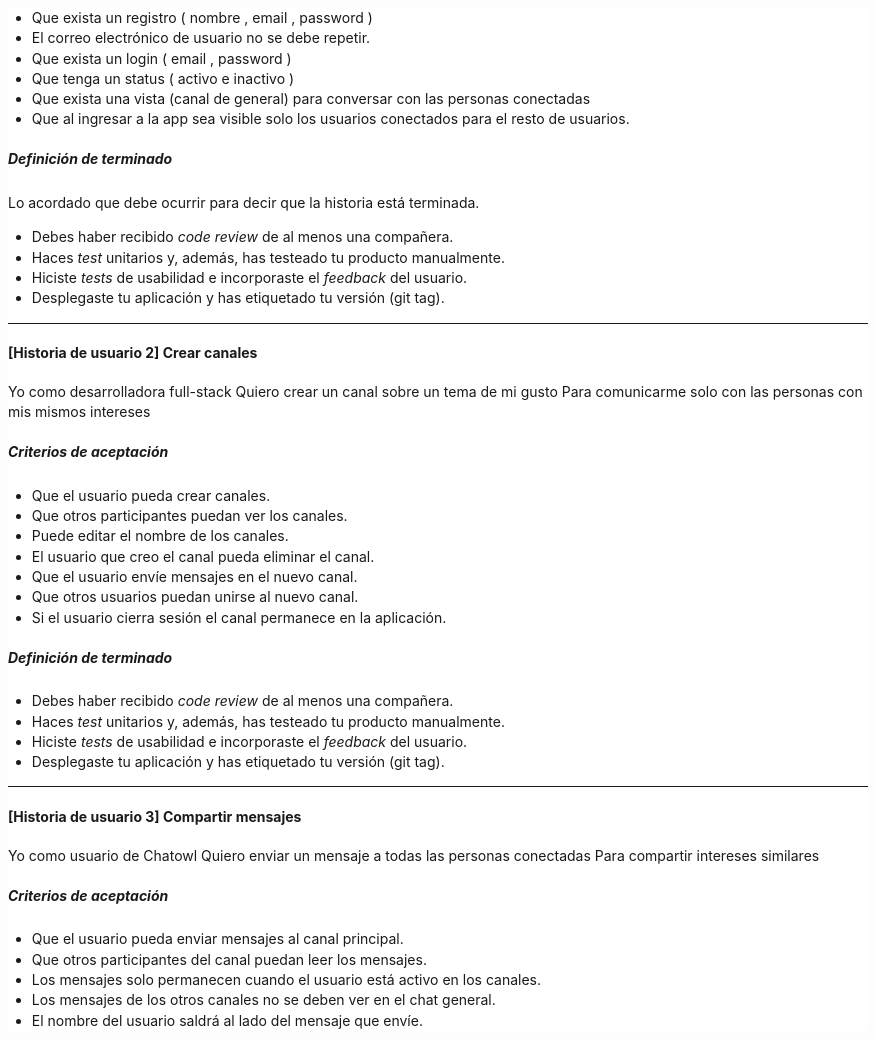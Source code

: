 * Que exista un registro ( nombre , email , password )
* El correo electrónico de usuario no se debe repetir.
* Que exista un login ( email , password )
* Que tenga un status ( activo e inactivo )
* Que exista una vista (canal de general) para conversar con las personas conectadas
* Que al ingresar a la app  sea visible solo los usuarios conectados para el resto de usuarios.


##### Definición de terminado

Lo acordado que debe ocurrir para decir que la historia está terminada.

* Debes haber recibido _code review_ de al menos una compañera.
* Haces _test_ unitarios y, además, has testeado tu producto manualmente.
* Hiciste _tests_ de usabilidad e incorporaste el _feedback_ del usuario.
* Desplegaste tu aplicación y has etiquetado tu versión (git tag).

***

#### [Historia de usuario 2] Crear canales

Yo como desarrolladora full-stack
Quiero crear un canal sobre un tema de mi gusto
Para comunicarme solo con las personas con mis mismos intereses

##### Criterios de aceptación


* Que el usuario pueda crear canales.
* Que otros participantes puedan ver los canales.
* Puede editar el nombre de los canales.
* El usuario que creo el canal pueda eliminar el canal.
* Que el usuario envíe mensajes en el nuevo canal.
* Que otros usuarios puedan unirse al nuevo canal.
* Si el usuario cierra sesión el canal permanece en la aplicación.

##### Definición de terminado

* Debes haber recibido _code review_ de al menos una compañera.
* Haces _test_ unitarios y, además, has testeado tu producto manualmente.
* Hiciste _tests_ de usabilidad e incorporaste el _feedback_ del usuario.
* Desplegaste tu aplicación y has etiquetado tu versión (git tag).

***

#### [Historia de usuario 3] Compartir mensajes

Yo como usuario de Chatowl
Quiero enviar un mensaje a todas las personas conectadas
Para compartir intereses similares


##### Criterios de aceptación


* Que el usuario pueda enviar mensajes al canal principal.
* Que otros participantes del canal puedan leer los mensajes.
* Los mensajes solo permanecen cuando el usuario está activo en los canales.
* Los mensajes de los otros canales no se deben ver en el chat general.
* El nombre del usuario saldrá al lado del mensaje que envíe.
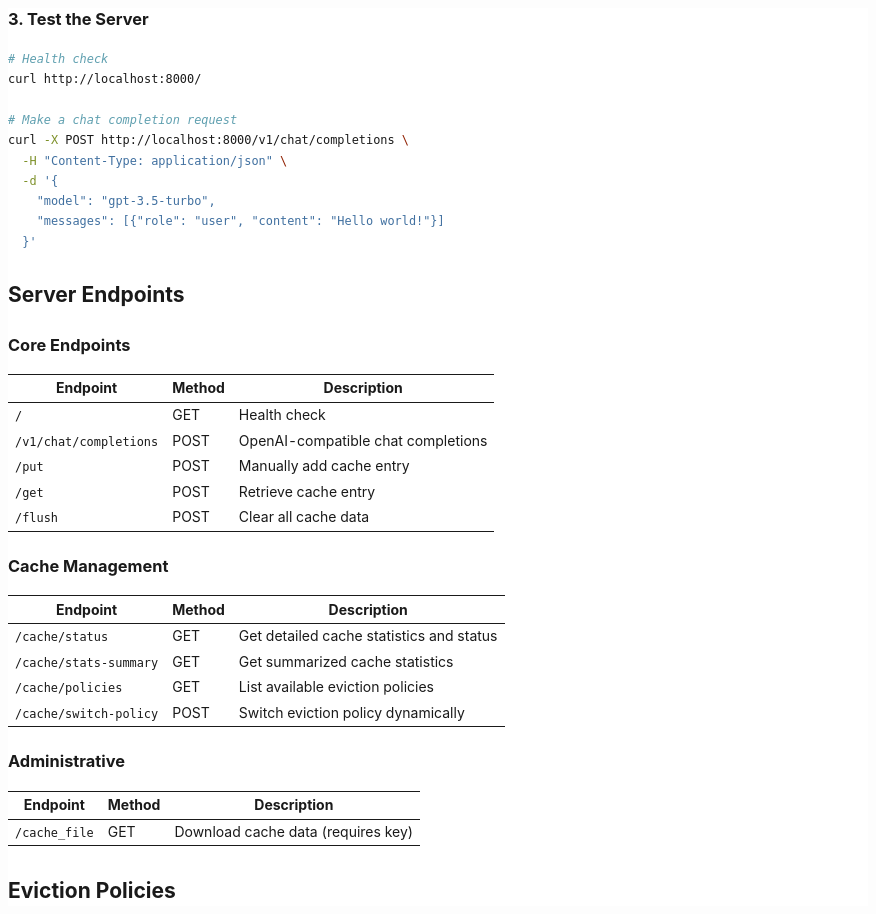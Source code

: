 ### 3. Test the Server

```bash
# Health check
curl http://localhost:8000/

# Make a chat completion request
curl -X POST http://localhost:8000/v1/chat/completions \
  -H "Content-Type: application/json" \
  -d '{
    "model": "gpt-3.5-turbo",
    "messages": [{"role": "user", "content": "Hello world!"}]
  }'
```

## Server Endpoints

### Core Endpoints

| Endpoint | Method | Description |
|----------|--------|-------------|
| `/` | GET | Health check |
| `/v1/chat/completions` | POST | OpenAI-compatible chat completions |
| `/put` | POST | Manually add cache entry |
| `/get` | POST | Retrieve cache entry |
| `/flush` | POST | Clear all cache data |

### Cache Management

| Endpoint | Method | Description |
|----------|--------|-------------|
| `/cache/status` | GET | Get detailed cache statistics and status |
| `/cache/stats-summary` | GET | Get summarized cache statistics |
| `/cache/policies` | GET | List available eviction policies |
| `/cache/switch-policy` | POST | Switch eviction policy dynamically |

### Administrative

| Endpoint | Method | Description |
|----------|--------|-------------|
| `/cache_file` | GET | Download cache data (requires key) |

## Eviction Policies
...
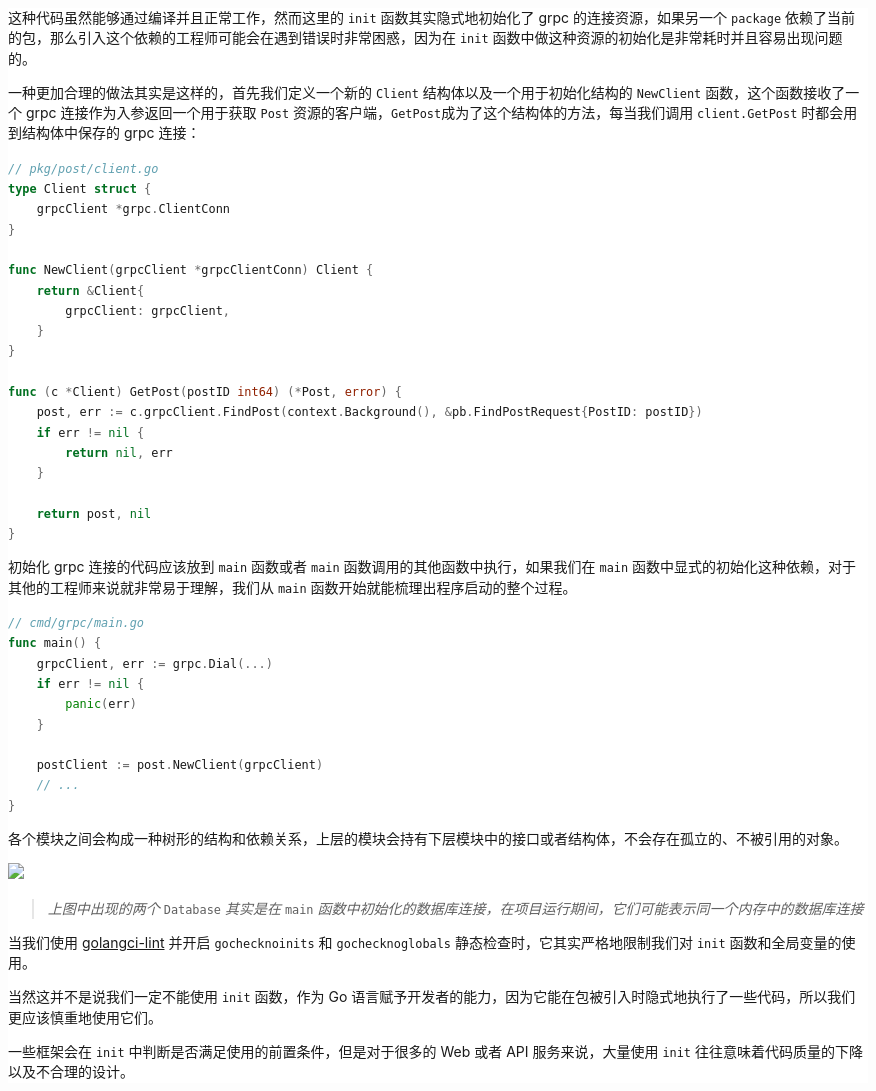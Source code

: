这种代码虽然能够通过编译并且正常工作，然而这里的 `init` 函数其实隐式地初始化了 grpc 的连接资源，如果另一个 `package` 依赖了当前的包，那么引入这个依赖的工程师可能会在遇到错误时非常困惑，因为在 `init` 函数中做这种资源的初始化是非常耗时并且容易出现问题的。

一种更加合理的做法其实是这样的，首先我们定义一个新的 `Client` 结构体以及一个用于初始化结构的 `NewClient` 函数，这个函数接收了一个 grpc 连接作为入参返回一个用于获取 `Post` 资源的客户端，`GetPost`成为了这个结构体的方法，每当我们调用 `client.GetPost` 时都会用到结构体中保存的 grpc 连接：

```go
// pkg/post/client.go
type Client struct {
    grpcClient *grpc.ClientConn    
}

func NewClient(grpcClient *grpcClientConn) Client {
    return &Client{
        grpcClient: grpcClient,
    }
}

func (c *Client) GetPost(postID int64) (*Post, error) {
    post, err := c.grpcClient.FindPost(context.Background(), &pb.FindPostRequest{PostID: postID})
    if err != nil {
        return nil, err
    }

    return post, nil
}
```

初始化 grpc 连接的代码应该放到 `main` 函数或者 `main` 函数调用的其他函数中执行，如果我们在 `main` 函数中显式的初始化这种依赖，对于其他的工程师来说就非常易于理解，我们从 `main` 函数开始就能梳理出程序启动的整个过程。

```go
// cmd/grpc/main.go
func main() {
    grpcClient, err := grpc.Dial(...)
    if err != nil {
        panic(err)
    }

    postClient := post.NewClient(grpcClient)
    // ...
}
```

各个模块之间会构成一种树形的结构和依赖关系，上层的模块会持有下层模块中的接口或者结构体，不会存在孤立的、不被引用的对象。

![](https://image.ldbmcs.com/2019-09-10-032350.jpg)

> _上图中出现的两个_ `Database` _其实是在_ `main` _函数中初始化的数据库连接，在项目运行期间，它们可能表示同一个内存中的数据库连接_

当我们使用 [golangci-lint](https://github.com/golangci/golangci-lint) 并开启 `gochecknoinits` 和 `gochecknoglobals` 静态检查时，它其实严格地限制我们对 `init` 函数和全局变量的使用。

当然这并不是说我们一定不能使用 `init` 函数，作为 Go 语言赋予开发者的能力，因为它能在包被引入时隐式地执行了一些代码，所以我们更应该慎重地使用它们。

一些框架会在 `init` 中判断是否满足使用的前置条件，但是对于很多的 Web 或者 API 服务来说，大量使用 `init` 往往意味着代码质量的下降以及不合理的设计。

**Work to be completed**
Reply with one number, the count of lines in the data that contain "completions".

**Finished exercise**
2